2. M. Theunissen, Sein und Schein, Frankfurt a. M., 1978.
3. Véase más abajo, tomo II, pp. 937 ss.
4. Acerca de la relación entre verdad e historia, cf. C. Castoriadis, Los dominios del hombre: las encrucijadas del laberinto, Barcelona, 1988.
5. Cf. mi conversación con A. Honneth, E. Knödler y A. Widmann, en Ästhetik und Kommunikation 45 (1981); también en J. Habermas, Ensayos políticos, Barcelona, 1987.
* Traduzco también al castellano las citas que en el original aparecen en lengua inglesa; las citas de los autores de lengua inglesa que en el original aparecen en alemán, las he traducido de los correspondientes originales. [N. del T.]
** En la presente versión española todas las citas han sido traducidas de las obras originales. [N. del T.]

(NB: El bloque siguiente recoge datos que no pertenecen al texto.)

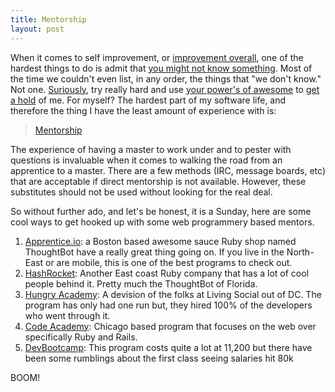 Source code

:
 ```yaml
---
title: Mentorship
layout: post
---
```


When it comes to self improvement, or [improvement overall][1], one of
the hardest things to do is admit that [you might not know
something][2]. Most of the time we couldn't even list, in any order, the
things that "we don't know." Not one. [Suriously][3], try really hard
and use [your power's of awesome][4] to [get a hold][5] of me. For
myself? The hardest part of my software life, and therefore the thing I
have the least amount of experience with is:

> [Mentorship][6]

The experience of having a master to work under and to pester with
questions is invaluable when it comes to walking the road from
an apprentice to a master. There are a few methods (IRC, message boards,
etc) that are acceptable if direct mentorship is not available. However,
these substitutes should not be used without looking for the real deal.

So without further ado, and let's be honest, it is a Sunday, here are
some cool ways to get hooked up with some web programmery based mentors.

1. [Apprentice.io][7]: a Boston based awesome sauce Ruby shop named
   ThoughtBot have a really great thing going on. If you live in the
   North-East or are mobile, this is one of the best programs to check
   out.
1. [HashRocket][8]: Another East coast Ruby company that has a lot of
   cool people behind it. Pretty much the ThoughtBot of Florida.
1. [Hungry Academy][9]: A devision of the folks at Living Social out of
   DC. The program has only had one run but, they hired 100% of the
   developers who went through it.
1. [Code Academy][10]: Chicago based program that focuses on the web
   over specifically Ruby and Rails.
1. [DevBootcamp][11]: This program costs quite a lot at 11,200 but there
   have been some rumblings about the first class seeing salaries hit
   80k

BOOM!

[1]: http://www.amazon.com/Apprenticeship-Patterns-Guidance-Aspiring-Craftsman/dp/0596518382/ref=sr_1_1?ie=UTF8&qid=1346026480&sr=8-1&keywords=apprenticeship+patterns
[2]: https://gimmebar.com/view/502ea8eaaac4223116000014/big
[3]: https://gimmebar.com/view/50340aa129ca15433d000010/big
[4]: https://gimmebar.com/view/503abec229ca15f37500000d/big
[5]: http://cloudbacon.com/about
[6]: https://en.wikipedia.org/wiki/Mentorship
[7]: https://www.apprentice.io/
[8]: http://hashrocket.com/people/work-at-hashrocket/apprentice
[9]: http://hungryacademy.com/
[10]: http://www.codeacademy.org/
[11]: http://devbootcamp.com/
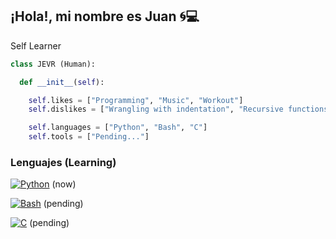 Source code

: ## ¡Hola!, mi nombre es Juan 🌀💻
Self Learner
```py
class JEVR (Human):

  def __init__(self):

    self.likes = ["Programming", "Music", "Workout"]
    self.dislikes = ["Wrangling with indentation", "Recursive functions", "Regex"]

    self.languages = ["Python", "Bash", "C"]
    self.tools = ["Pending..."]
```
### Lenguajes (Learning)
[![Python](https://img.shields.io/badge/Python-3776AB?logo=python&logoColor=fff)](#) (now)

[![Bash](https://img.shields.io/badge/Bash-4EAA25?logo=gnubash&logoColor=fff)](#) (pending)

[![C](https://img.shields.io/badge/C-00599C?logo=c&logoColor=white)](#) (pending)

No obstante, para ayuda del lector de lengua española, siempre que ha sido posible se ha preferido dar en nota la referencia a la edición española correspondiente, añadiendo las páginas donde se localiza la cita, pero manteniendo en todo caso la traducción dada en la presente edición por Manuel Jiménez Redondo. Para la localización de las referencias españolas ha sido esencial la ayuda de Francesc Hernàndez i Dobon. [N. del E.]
La racionalidad de las opiniones y de las acciones es un tema que tradicionalmente se ha venido tratando en la filosofía. Puede incluso decirse que el pensamiento filosófico nace del convertirse en reflexiva la razón encarnada en el conocimiento, en el habla y en las acciones. El tema fundamental de la filosofía es la razón1. La filosofía se viene esforzando desde sus orígenes por explicar el mundo en su conjunto, la unidad en la diversidad de los fenómenos, con principios que hay que buscar en la razón y no en la comunicación con una divinidad situada más allá del mundo y, en rigor, ni siquiera remontándose al fundamento de un cosmos que comprende naturaleza y sociedad. El pensamiento griego no busca ni una teología ni una cosmología ética en el sentido de las grandes religiones universales, sino una ontología. Si las doctrinas filosóficas tienen algo en común, es su intención de pensar el ser o la unidad del mundo por la vía de una explicitación de las experiencias que hace la razón en el trato consigo misma.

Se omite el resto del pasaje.